Skyfall develops the characters of Roca, Eldri and Kurj and immerses us in the culture of Lyshriol (Skyfall is the Allied Worlds name for the planet). Fantastic book whether you read it in the order of publication or chronologically.
It hadn't dawned on me, where else Asaro could jump/skip/leap in her universe to another non-linear storyline. Of course, go back in time just a tiny bit, rewind, and give a further backstory on some characters we'd met already.
I think of all the hop/skip/jump changes in the Skolian universe, this one pleased me the most. Lyshriol has some idyllic, legendary qualities, and it was nice to get lost on that world for a while. Also, it's finally getting easier to keep track of who's who, especially since we know where some of these folks ends up in a generation or two.

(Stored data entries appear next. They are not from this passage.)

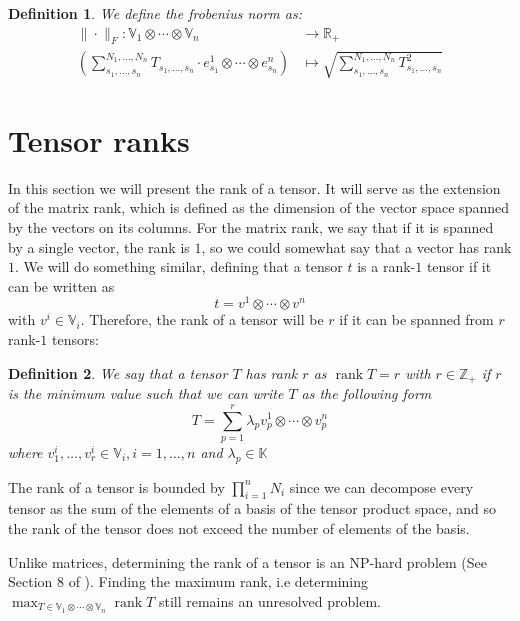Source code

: \documentclass[11pt,a4paper,openright,oneside]{book}
\numberwithin{equation}{section}
\newtheorem{defn0}{Definition}[chapter]
\newenvironment{definition}{ \begin{defn0}}{\end{defn0}}
\DeclareMathOperator{\rank}{rank}
\begin{document}
\begin{definition}
    We define the frobenius norm as:
    $$\begin{align}
        \| \cdot \|_F : \mathbb{V}_1 \otimes \cdots \otimes \mathbb{V}_n & \longrightarrow \mathbb{R}_+ \\
        \left( \sum_{s_1, \dots, s_n}^{N_1, \dots, N_n} T_{s_1, \dots, s_n} \cdot e_{s_1}^1 \otimes \cdots \otimes e_{s_n}^n \right) & \longmapsto 
        \sqrt{\sum_{s_1, \dots, s_n}^{N_1, \dots, N_n} T_{s_1, \dots, s_n}^2}
    \end{align}$$
\end{definition}

\section{Tensor ranks}

In this section we will present the rank of a tensor. It will serve as the extension of the
matrix rank, which is defined as the dimension of the vector space spanned by the vectors
on its columns. For the matrix rank, we say that if it is spanned by a single vector, the rank is $1$, so
we could somewhat say that a vector has rank $1$. We will do something similar, defining
that a tensor $t$ is a rank-$1$ tensor if it can be written as $$t = v^1 \otimes \cdots \otimes v^n$$
with $v^i \in \mathbb{V}_i$. Therefore, the rank of a tensor will be $r$ if it can be spanned from $r$ rank-$1$ tensors:

\begin{definition}
    We say that a tensor $T$ has rank $r$ as $\rank{T} = r$ with 
    $r \in \mathbb{Z}_+$ if $r$ is the minimum value such that we can write $T$ as the following form
    \begin{equation}
        T= \sum_{p=1}^r \lambda_p v_p^1 \otimes \cdots \otimes v_p^n
        \label{eq:rank}
    \end{equation}
    where $v_1^i, \dots, v_r^i \in \mathbb{V}_i, i = 1, \dots, n$ and $\lambda_p \in \mathbb{K}$
\end{definition}

The rank of a tensor is bounded by $\prod_{i=1}^n N_i$ since we can decompose every tensor as the sum
of the elements of a basis of the tensor product space, and so the rank of the tensor does not exceed the number
of elements of the basis.

Unlike matrices, determining the rank of a tensor is an NP-hard problem (See Section 8 of \cite{hillarMostTensorProblems2013}).
Finding the maximum rank, i.e determining $\displaystyle\max_{T \in \mathbb{V}_1 \otimes \cdots \otimes \mathbb{V}_n} \rank{T}$ still remains an unresolved problem.
\cite{christandlTensorRankNot2018}
\end{document}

The romanticized nature of Lyshriol reminded me quite a bit of the earlier Pern books by Anne McCaffery.
Comments While midly entertaining, it suffers severely from "Oops, I can see the author manipulating the strings". Prime examples include Roca's decision to visit the castle and the deus ex machina appearance of the Skolians at exactly the right moment (facing defeat, Roca ready to go into labor).
A fundamental aspect of any story is to get the reader to suspend disbelief - to purposely ignore the puppeteer. In Skyfall Catherine Asaro clearly fails in this regard.

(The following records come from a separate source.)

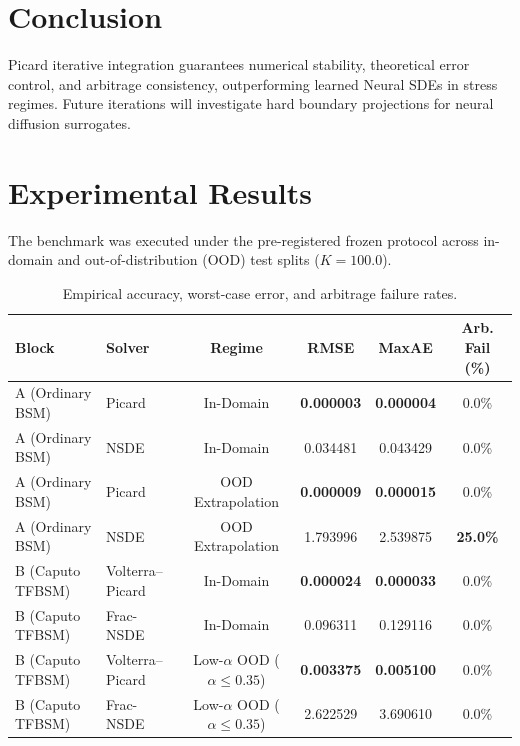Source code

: \documentclass[10pt,twocolumn,a4paper]{article}
\begin{document}
\section{Conclusion}
Picard iterative integration guarantees numerical stability, theoretical error control, and arbitrage consistency, outperforming learned Neural SDEs in stress regimes. Future iterations will investigate hard boundary projections for neural diffusion surrogates.
\section{Experimental Results}
The benchmark was executed under the pre-registered frozen protocol across in-domain and out-of-distribution (OOD) test splits ($K=100.0$).

\begin{table}[h]
\centering
\small
\begin{tabular}{@{}llcccc@{}}
\toprule
\textbf{Block} & \textbf{Solver} & \textbf{Regime} & \textbf{RMSE} & \textbf{MaxAE} & \textbf{Arb. Fail (\%)} \\ \midrule
A (Ordinary BSM) & Picard & In-Domain & \textbf{0.000003} & \textbf{0.000004} & 0.0\% \\
A (Ordinary BSM) & NSDE & In-Domain & 0.034481 & 0.043429 & 0.0\% \\
A (Ordinary BSM) & Picard & OOD Extrapolation & \textbf{0.000009} & \textbf{0.000015} & 0.0\% \\
A (Ordinary BSM) & NSDE & OOD Extrapolation & 1.793996 & 2.539875 & \textbf{25.0\%} \\ \midrule
B (Caputo TFBSM) & Volterra--Picard & In-Domain & \textbf{0.000024} & \textbf{0.000033} & 0.0\% \\
B (Caputo TFBSM) & Frac-NSDE & In-Domain & 0.096311 & 0.129116 & 0.0\% \\
B (Caputo TFBSM) & Volterra--Picard & Low-$\alpha$ OOD ($\alpha \le 0.35$) & \textbf{0.003375} & \textbf{0.005100} & 0.0\% \\
B (Caputo TFBSM) & Frac-NSDE & Low-$\alpha$ OOD ($\alpha \le 0.35$) & 2.622529 & 3.690610 & 0.0\% \\ \bottomrule
\end{tabular}
\caption{Empirical accuracy, worst-case error, and arbitrage failure rates.}
\end{table}
\end{document}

Dr. Catherine Asaro, theoretical physicist and former ballerina writes space opera like nobody's business. In this one, Roca, psion queen and ballerina(!) with the body of a porn star is swept away by hunky barbarian on horseback. Her family politics dictate interstellar politics and everybody's motives are spelled out in neon. Beyond over the top, the absurdity is delectable because the story is well paced and fun. (March 14, 2005)
I won this book at a conference. Normally I'm a little leery of coming into a series at book 9, but this book is retrofitted onto the front of the series, so it was all to the good.
Asaro kept the science light enough that I didn't get bogged down in techno speak, and the romance thread appealed to me a great deal. I thought Eldri and Roca were well-matched and the story was good enough that I read it all in one sitting.
I will definitely look up others in this series from Asaro.
I picked up one this series as a freebie from the Tor free library. That is a bad concept for a book addict. They get you hooked on series. There are no stand alone books in the free library. But back to Skyfall. Good solid love story set in a far off land. Still hauntingly familiar, this story rewrites a tale as old as time itself, Romeo and Juliet. With fresh innovations such as telepathy and tribal wars, this is a great all around scifi book. Five stars out of five!
Ok, we'll although this is book 9, it's actually about Roca who is mother to quite a few characters whose stories are already told. This one was really providing back story to the other tales already told. It was good but not as fulfilling a read as some of the others. It's a couple of years since I read any but this one didn't have quite the same feel to me - more 'romancy' although all of them have a romance in them. Anyway, an enjoyable read, fast paced and entertaining.